Simulation by the MINEQL software of different stages of the pilot showed that precipitation of calcium-phosphate would occur at the RO second stage. Several iron based salts were tested in laboratory by jar test experiments for their ability for chemical clarification of phosphate. It was found that a Fe:P weight ratio needed with FeCl3 was 6:1, higher then expected from the literature (3:1), because of presence of organic materials which inhibit strengite precipitation. The second salt checked was FeCl3 with adding base to pH>6 to increase the particle sizes by an order of magnitude. The Fe:P weight ratio needed was as high as 20:1. Another option that was checked was FeCl3 with tannic acid as flocculation aid. Adding tannic acid to precipitation with FeCl3 did not affect the phosphate removal as compared to FeCl3, but increased the particles size by two orders of magnitude. Chemical precipitation experiments at the pilot showed that precipitation with FeCl3 did not achieve a sufficient removal of phosphate because of the small size of the particles.
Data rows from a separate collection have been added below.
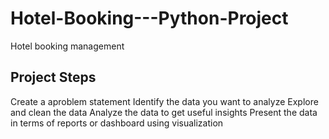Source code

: # Hotel-Booking---Python-Project
Hotel booking management

## Project Steps ##
Create a aproblem statement
Identify the data you want to analyze
Explore and clean the data
Analyze the data to get useful insights
Present the data in terms of reports or dashboard using visualization
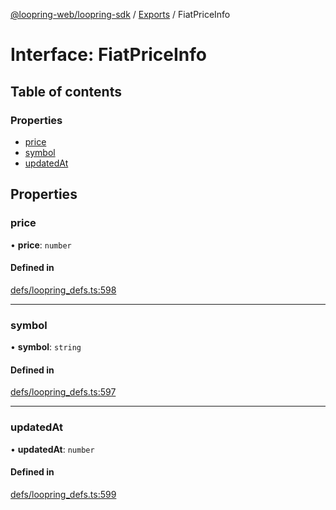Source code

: [@loopring-web/loopring-sdk](../README.md) / [Exports](../modules.md) / FiatPriceInfo

# Interface: FiatPriceInfo

## Table of contents

### Properties

- [price](FiatPriceInfo.md#price)
- [symbol](FiatPriceInfo.md#symbol)
- [updatedAt](FiatPriceInfo.md#updatedat)

## Properties

### price

• **price**: `number`

#### Defined in

[defs/loopring_defs.ts:598](https://github.com/Loopring/loopring_sdk/blob/ee2acc4/src/defs/loopring_defs.ts#L598)

___

### symbol

• **symbol**: `string`

#### Defined in

[defs/loopring_defs.ts:597](https://github.com/Loopring/loopring_sdk/blob/ee2acc4/src/defs/loopring_defs.ts#L597)

___

### updatedAt

• **updatedAt**: `number`

#### Defined in

[defs/loopring_defs.ts:599](https://github.com/Loopring/loopring_sdk/blob/ee2acc4/src/defs/loopring_defs.ts#L599)
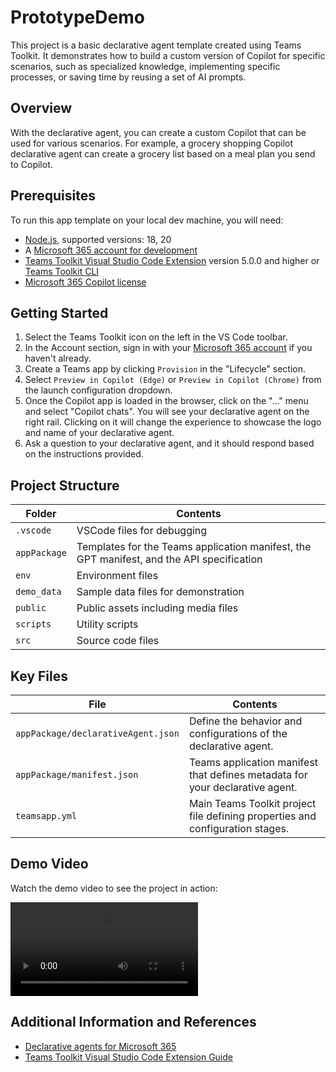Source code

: # PrototypeDemo

This project is a basic declarative agent template created using Teams Toolkit. It demonstrates how to build a custom version of Copilot for specific scenarios, such as specialized knowledge, implementing specific processes, or saving time by reusing a set of AI prompts.

## Overview

With the declarative agent, you can create a custom Copilot that can be used for various scenarios. For example, a grocery shopping Copilot declarative agent can create a grocery list based on a meal plan you send to Copilot.

## Prerequisites

To run this app template on your local dev machine, you will need:

- [Node.js](https://nodejs.org/), supported versions: 18, 20
- A [Microsoft 365 account for development](https://docs.microsoft.com/microsoftteams/platform/toolkit/accounts)
- [Teams Toolkit Visual Studio Code Extension](https://aka.ms/teams-toolkit) version 5.0.0 and higher or [Teams Toolkit CLI](https://aka.ms/teamsfx-toolkit-cli)
- [Microsoft 365 Copilot license](https://learn.microsoft.com/microsoft-365-copilot/extensibility/prerequisites#prerequisites)

## Getting Started

1. Select the Teams Toolkit icon on the left in the VS Code toolbar.
2. In the Account section, sign in with your [Microsoft 365 account](https://docs.microsoft.com/microsoftteams/platform/toolkit/accounts) if you haven't already.
3. Create a Teams app by clicking `Provision` in the "Lifecycle" section.
4. Select `Preview in Copilot (Edge)` or `Preview in Copilot (Chrome)` from the launch configuration dropdown.
5. Once the Copilot app is loaded in the browser, click on the "…" menu and select "Copilot chats". You will see your declarative agent on the right rail. Clicking on it will change the experience to showcase the logo and name of your declarative agent.
6. Ask a question to your declarative agent, and it should respond based on the instructions provided.

## Project Structure

| Folder       | Contents                                                                                 |
| ------------ | ---------------------------------------------------------------------------------------- |
| `.vscode`    | VSCode files for debugging                                                               |
| `appPackage` | Templates for the Teams application manifest, the GPT manifest, and the API specification |
| `env`        | Environment files                                                                        |
| `demo_data`  | Sample data files for demonstration                                                      |
| `public`     | Public assets including media files                                                      |
| `scripts`    | Utility scripts                                                                          |
| `src`        | Source code files                                                                        |

## Key Files

| File                               | Contents                                                                     |
| ---------------------------------- | ---------------------------------------------------------------------------- |
| `appPackage/declarativeAgent.json` | Define the behavior and configurations of the declarative agent.             |
| `appPackage/manifest.json`         | Teams application manifest that defines metadata for your declarative agent. |
| `teamsapp.yml`                     | Main Teams Toolkit project file defining properties and configuration stages. |

## Demo Video

Watch the demo video to see the project in action:

![Copilot Demo](public/assets/CopilotDemo.mp4)

## Additional Information and References

- [Declarative agents for Microsoft 365](https://aka.ms/teams-toolkit-declarative-agent)
- [Teams Toolkit Visual Studio Code Extension Guide](https://github.com/OfficeDev/TeamsFx/wiki/Teams-Toolkit-Visual-Studio-Code-v5-Guide#overview)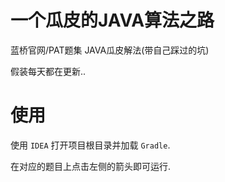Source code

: # 一个瓜皮的JAVA算法之路
蓝桥官网/PAT题集 JAVA瓜皮解法(带自己踩过的坑)

假装每天都在更新..

# 使用
使用 `IDEA` 打开项目根目录并加载 `Gradle`.

在对应的题目上点击左侧的箭头即可运行.
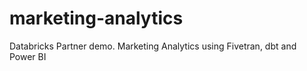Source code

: # marketing-analytics
Databricks Partner demo. Marketing Analytics using Fivetran, dbt and Power BI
Dosage of FeCl3 with added base to pH>6 achieved a sufficient removal of phosphate at high Fe:P weight ratio ~ 20:1.
In conclusion, phosphate removal pretreatment is needed between the stages of reverse osmosis. A possible treatment method is chemical precipitation using FeCl3 with added base to pH>6, but a high Fe:P weight ratio is needed. Another possible coagulant that needs to be further examined is FeCl3 with tannic acid.